Both of them, as well as Malaya’s mother, told police the girl had been active and happy earlier in the day and had eaten Pizza Bites before the mother went to work at TJ’s Taxi, where her shift ran from 5 p.m. to 5 a.m.

They said Malaya had fallen down the stairs the week before and fell out of her high chair a few days after that. The child also got her head stuck between her bed and the wall, police were told.

According to Poppler, Turner also told police he and Carlisle put Malaya and brother C.J. into a car, picked up a friend and went to Charlotte to get heroin on the day in question. On the way back, they stopped so Turner could go into a gas station restroom and shoot up. When they got home, he injected the rest of the heroin.

A medical expert reviewed Malaya’s records and told prosecutors she died of injuries sustained just a few hours before she was found unresponsive. In June 2014, authorities charged the only adults with her during that time, Turner and Carlisle, with first-degree murder.

As prosecutors prepared for trial a few weeks ago, though, the surgeon who operated on Malaya told them he’d found extensive dead tissue in her abdomen. That meant she would have suffered the blunt force trauma 24 to 36 hours earlier than first thought. In that period of time, prosecutor Butler said, an untold number of people had contact with Malaya, including her mother and the man who accompanied Turner and Carlisle on the drug deal.

That also meant there was no way the child was OK and munching on snacks earlier in the day. “She would not have been able to eat. She would have been in great pain,” Butler said.

Confronted with this evidence, Malaya’s mother said the child was not fine when she went to work, prosecutors said. She’d heard days earlier that Malaya had fallen down the steps; the child’s arm was tender and she was moping around. But the mother did not take Malaya to a doctor because she was afraid the Department of Social Services would take her children.

The felony child abuse charges to which Turner pleaded guilty stem from the two falls — one when Malaya, playing unattended, fell down a flight of stairs and broke her collarbone, and one when she fell out of a high chair while not properly secured and broke several ribs.

Jennifer Hyatt, lead investigator in the case from the Kannapolis Police Department, told the judge the entire department carried the burden of seeking justice for Malaya. “She couldn’t tell us the story of what happened,” Hyatt said.

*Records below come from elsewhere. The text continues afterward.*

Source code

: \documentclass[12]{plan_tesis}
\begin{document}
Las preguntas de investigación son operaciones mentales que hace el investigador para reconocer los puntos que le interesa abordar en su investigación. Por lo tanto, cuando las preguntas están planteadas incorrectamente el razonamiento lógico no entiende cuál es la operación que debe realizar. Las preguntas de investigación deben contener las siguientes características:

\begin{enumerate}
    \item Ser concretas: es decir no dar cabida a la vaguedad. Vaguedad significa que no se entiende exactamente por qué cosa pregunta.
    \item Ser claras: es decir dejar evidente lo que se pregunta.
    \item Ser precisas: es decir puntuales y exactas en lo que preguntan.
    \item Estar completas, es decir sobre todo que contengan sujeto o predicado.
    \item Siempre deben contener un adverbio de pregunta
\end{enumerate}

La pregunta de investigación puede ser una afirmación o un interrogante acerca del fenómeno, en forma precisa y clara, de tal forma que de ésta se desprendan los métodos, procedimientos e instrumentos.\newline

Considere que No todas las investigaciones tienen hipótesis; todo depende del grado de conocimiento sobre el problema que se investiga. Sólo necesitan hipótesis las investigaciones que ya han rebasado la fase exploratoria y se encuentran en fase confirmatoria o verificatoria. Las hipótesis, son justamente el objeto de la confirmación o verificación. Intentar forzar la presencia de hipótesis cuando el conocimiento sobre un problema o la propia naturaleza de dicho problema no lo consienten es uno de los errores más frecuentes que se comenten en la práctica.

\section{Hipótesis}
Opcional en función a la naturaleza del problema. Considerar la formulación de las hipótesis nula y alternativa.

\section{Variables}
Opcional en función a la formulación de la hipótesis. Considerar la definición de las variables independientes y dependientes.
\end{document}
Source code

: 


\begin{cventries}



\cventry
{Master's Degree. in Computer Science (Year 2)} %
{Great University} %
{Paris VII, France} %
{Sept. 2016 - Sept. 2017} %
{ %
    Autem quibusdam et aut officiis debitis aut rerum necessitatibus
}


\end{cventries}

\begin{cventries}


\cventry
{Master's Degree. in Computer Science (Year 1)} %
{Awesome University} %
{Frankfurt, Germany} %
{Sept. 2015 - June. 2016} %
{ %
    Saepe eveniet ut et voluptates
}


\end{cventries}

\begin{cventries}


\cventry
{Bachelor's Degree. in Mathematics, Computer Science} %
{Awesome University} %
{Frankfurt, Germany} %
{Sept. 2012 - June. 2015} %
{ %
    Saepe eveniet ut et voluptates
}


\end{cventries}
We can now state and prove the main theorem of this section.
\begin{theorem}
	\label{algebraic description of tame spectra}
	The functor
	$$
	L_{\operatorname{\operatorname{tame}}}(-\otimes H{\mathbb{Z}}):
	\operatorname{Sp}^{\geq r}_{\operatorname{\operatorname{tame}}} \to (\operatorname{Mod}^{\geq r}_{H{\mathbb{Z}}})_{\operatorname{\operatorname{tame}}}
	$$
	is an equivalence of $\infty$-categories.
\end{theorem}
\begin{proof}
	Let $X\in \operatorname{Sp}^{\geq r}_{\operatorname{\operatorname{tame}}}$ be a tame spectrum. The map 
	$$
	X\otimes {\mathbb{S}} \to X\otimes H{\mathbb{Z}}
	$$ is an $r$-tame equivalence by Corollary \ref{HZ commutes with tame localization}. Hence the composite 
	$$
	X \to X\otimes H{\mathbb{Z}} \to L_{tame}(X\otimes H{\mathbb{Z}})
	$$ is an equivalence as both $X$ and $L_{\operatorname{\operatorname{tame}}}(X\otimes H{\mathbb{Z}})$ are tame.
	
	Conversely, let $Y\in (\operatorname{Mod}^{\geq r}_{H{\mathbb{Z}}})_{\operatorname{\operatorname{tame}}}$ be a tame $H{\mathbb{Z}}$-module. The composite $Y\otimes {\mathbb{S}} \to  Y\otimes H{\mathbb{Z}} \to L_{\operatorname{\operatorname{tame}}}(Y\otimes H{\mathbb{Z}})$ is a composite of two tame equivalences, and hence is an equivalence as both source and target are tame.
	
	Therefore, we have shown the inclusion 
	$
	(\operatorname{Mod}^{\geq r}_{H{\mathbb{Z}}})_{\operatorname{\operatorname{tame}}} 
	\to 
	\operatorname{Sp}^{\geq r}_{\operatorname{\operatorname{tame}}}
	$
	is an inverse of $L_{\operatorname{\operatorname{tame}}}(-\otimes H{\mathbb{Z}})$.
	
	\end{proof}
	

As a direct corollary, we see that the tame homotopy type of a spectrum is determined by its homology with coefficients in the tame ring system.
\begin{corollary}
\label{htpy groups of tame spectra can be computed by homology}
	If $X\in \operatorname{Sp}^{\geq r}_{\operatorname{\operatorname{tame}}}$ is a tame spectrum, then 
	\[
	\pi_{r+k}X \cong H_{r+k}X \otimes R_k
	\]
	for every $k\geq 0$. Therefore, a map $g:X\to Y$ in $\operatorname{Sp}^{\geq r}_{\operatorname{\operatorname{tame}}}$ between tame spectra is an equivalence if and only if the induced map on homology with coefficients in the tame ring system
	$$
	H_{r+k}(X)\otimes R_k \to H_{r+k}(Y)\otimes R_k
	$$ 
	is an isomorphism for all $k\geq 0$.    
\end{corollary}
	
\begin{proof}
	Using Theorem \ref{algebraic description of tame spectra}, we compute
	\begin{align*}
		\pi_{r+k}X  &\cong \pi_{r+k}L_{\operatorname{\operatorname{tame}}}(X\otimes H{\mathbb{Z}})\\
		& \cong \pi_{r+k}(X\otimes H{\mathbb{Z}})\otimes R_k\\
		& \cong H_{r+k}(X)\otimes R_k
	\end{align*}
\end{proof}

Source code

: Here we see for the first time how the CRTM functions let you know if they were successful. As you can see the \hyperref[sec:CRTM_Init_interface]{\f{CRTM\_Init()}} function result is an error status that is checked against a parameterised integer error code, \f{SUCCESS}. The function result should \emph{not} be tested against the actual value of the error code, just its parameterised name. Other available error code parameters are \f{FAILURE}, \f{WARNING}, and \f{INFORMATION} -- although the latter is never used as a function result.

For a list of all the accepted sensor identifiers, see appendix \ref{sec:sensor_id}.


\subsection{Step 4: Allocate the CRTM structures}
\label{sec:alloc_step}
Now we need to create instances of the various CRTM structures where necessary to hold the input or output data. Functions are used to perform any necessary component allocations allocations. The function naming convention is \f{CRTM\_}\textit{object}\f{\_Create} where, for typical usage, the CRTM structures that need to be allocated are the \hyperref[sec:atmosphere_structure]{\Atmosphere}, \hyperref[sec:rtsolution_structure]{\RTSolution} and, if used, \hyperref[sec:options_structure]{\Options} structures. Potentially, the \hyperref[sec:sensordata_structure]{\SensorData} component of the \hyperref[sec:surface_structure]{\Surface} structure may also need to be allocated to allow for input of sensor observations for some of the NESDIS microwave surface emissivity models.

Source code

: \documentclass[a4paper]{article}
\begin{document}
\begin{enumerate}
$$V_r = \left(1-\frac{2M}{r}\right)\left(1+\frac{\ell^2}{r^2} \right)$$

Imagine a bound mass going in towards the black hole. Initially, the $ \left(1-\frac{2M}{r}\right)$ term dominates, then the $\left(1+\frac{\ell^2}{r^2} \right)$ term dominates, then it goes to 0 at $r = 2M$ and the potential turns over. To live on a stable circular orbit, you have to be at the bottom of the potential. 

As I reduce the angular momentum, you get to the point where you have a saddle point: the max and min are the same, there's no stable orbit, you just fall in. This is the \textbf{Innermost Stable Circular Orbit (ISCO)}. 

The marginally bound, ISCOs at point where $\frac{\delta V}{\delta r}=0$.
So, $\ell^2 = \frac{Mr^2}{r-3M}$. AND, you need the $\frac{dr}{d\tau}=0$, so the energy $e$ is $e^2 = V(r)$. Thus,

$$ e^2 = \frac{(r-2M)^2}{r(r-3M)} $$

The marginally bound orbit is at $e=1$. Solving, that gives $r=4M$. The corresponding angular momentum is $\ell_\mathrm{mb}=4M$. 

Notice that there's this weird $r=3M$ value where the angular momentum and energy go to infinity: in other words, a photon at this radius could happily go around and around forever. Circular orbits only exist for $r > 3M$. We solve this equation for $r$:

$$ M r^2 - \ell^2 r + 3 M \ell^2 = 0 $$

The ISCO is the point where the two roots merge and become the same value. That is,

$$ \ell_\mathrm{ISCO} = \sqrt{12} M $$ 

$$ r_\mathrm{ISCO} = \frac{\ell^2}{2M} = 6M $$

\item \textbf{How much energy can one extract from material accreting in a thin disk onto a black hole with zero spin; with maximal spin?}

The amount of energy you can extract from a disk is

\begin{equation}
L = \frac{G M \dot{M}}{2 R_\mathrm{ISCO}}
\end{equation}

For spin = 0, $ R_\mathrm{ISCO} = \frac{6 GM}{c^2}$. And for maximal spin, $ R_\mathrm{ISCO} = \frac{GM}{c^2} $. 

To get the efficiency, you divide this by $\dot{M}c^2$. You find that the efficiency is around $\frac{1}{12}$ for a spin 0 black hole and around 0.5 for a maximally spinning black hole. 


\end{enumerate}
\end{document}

She said the district attorney’s office went above and beyond in the case. At the judge’s questioning, Hyatt said she believes the plea arrangement with Turner was appropriate.

In all, five Kannapolis officers attended the hearing. Chief Woody Chavis said they had put thousands of hours into the case, which he said was one of the worst child abuse cases he had seen.

As for justice for Malaya, Chavis said, “We’ll take what we can get.”

Malaya’s father, Jamie Heun, told the court a day doesn’t go by that he doesn’t think of Malaya’s smile and laughter. He can never hold her or kiss her good night again, he said — that was all taken away by the people he trusted to care for her.

“This is the worst feeling a father could have,” he said.

The judge said it is hard to imagine the pain Malaya had to go through. “This is a really sad situation,” Crosswhite said.

Turner, who was represented by Alec Carpenter of Greensboro, once smiled briefly at family members as they seated themselves in the courtroom, but he declined to make a statement during the hearing and showed no emotion.

Carlisle is out on $500,000 bond. The date of her trial has yet to be set.